## ACTIVITY
Keep the wording of every entry exactly as it is while leaving the pictures out of your copy.

++++++++++

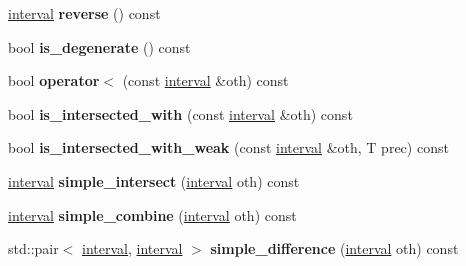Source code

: \begin{DoxyCompactItemize}
\item 
\hyperlink{classgxx_1_1math_1_1interval}{interval} {\bfseries reverse} () const \hypertarget{classgxx_1_1math_1_1interval_afc2e560d5a0cefe858687db39c83f96f}{}\label{classgxx_1_1math_1_1interval_afc2e560d5a0cefe858687db39c83f96f}

\item 
bool {\bfseries is\+\_\+degenerate} () const \hypertarget{classgxx_1_1math_1_1interval_a2c02909c2df7a7ccb8d0039385266aae}{}\label{classgxx_1_1math_1_1interval_a2c02909c2df7a7ccb8d0039385266aae}

\item 
bool {\bfseries operator$<$} (const \hyperlink{classgxx_1_1math_1_1interval}{interval} \&oth) const \hypertarget{classgxx_1_1math_1_1interval_ac5cbf3a84bb47d0265b2e95de0469868}{}\label{classgxx_1_1math_1_1interval_ac5cbf3a84bb47d0265b2e95de0469868}

\item 
bool {\bfseries is\+\_\+intersected\+\_\+with} (const \hyperlink{classgxx_1_1math_1_1interval}{interval} \&oth) const \hypertarget{classgxx_1_1math_1_1interval_a44796ebc0de0bfccdcdd0810225f39b1}{}\label{classgxx_1_1math_1_1interval_a44796ebc0de0bfccdcdd0810225f39b1}

\item 
bool {\bfseries is\+\_\+intersected\+\_\+with\+\_\+weak} (const \hyperlink{classgxx_1_1math_1_1interval}{interval} \&oth, T prec) const \hypertarget{classgxx_1_1math_1_1interval_a39812f98a7c9748f73768aa7793a1a4e}{}\label{classgxx_1_1math_1_1interval_a39812f98a7c9748f73768aa7793a1a4e}

\item 
\hyperlink{classgxx_1_1math_1_1interval}{interval} {\bfseries simple\+\_\+intersect} (\hyperlink{classgxx_1_1math_1_1interval}{interval} oth) const \hypertarget{classgxx_1_1math_1_1interval_afae49443e9f60e7f2014f409bd1bbdf3}{}\label{classgxx_1_1math_1_1interval_afae49443e9f60e7f2014f409bd1bbdf3}

\item 
\hyperlink{classgxx_1_1math_1_1interval}{interval} {\bfseries simple\+\_\+combine} (\hyperlink{classgxx_1_1math_1_1interval}{interval} oth) const \hypertarget{classgxx_1_1math_1_1interval_ac0fce51ce09bf944b42a5076cedae851}{}\label{classgxx_1_1math_1_1interval_ac0fce51ce09bf944b42a5076cedae851}

\item 
std\+::pair$<$ \hyperlink{classgxx_1_1math_1_1interval}{interval}, \hyperlink{classgxx_1_1math_1_1interval}{interval} $>$ {\bfseries simple\+\_\+difference} (\hyperlink{classgxx_1_1math_1_1interval}{interval} oth) const \hypertarget{classgxx_1_1math_1_1interval_a9c2c4f0d560c0a3e9642b1b5859eee1b}{}\label{classgxx_1_1math_1_1interval_a9c2c4f0d560c0a3e9642b1b5859eee1b}


\end{DoxyCompactItemize}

++++++++++

## OUTPUT
Source code

: \begin{DoxyCompactItemize}
\item 
\hyperlink{classgxx_1_1math_1_1interval}{interval} {\bfseries reverse} () const \hypertarget{classgxx_1_1math_1_1interval_afc2e560d5a0cefe858687db39c83f96f}{}\label{classgxx_1_1math_1_1interval_afc2e560d5a0cefe858687db39c83f96f}

\item 
bool {\bfseries is\+\_\+degenerate} () const \hypertarget{classgxx_1_1math_1_1interval_a2c02909c2df7a7ccb8d0039385266aae}{}\label{classgxx_1_1math_1_1interval_a2c02909c2df7a7ccb8d0039385266aae}

\item 
bool {\bfseries operator$<$} (const \hyperlink{classgxx_1_1math_1_1interval}{interval} \&oth) const \hypertarget{classgxx_1_1math_1_1interval_ac5cbf3a84bb47d0265b2e95de0469868}{}\label{classgxx_1_1math_1_1interval_ac5cbf3a84bb47d0265b2e95de0469868}

\item 
bool {\bfseries is\+\_\+intersected\+\_\+with} (const \hyperlink{classgxx_1_1math_1_1interval}{interval} \&oth) const \hypertarget{classgxx_1_1math_1_1interval_a44796ebc0de0bfccdcdd0810225f39b1}{}\label{classgxx_1_1math_1_1interval_a44796ebc0de0bfccdcdd0810225f39b1}

\item 
bool {\bfseries is\+\_\+intersected\+\_\+with\+\_\+weak} (const \hyperlink{classgxx_1_1math_1_1interval}{interval} \&oth, T prec) const \hypertarget{classgxx_1_1math_1_1interval_a39812f98a7c9748f73768aa7793a1a4e}{}\label{classgxx_1_1math_1_1interval_a39812f98a7c9748f73768aa7793a1a4e}

\item 
\hyperlink{classgxx_1_1math_1_1interval}{interval} {\bfseries simple\+\_\+intersect} (\hyperlink{classgxx_1_1math_1_1interval}{interval} oth) const \hypertarget{classgxx_1_1math_1_1interval_afae49443e9f60e7f2014f409bd1bbdf3}{}\label{classgxx_1_1math_1_1interval_afae49443e9f60e7f2014f409bd1bbdf3}

\item 
\hyperlink{classgxx_1_1math_1_1interval}{interval} {\bfseries simple\+\_\+combine} (\hyperlink{classgxx_1_1math_1_1interval}{interval} oth) const \hypertarget{classgxx_1_1math_1_1interval_ac0fce51ce09bf944b42a5076cedae851}{}\label{classgxx_1_1math_1_1interval_ac0fce51ce09bf944b42a5076cedae851}

\item 
std\+::pair$<$ \hyperlink{classgxx_1_1math_1_1interval}{interval}, \hyperlink{classgxx_1_1math_1_1interval}{interval} $>$ {\bfseries simple\+\_\+difference} (\hyperlink{classgxx_1_1math_1_1interval}{interval} oth) const \hypertarget{classgxx_1_1math_1_1interval_a9c2c4f0d560c0a3e9642b1b5859eee1b}{}\label{classgxx_1_1math_1_1interval_a9c2c4f0d560c0a3e9642b1b5859eee1b}


\end{DoxyCompactItemize}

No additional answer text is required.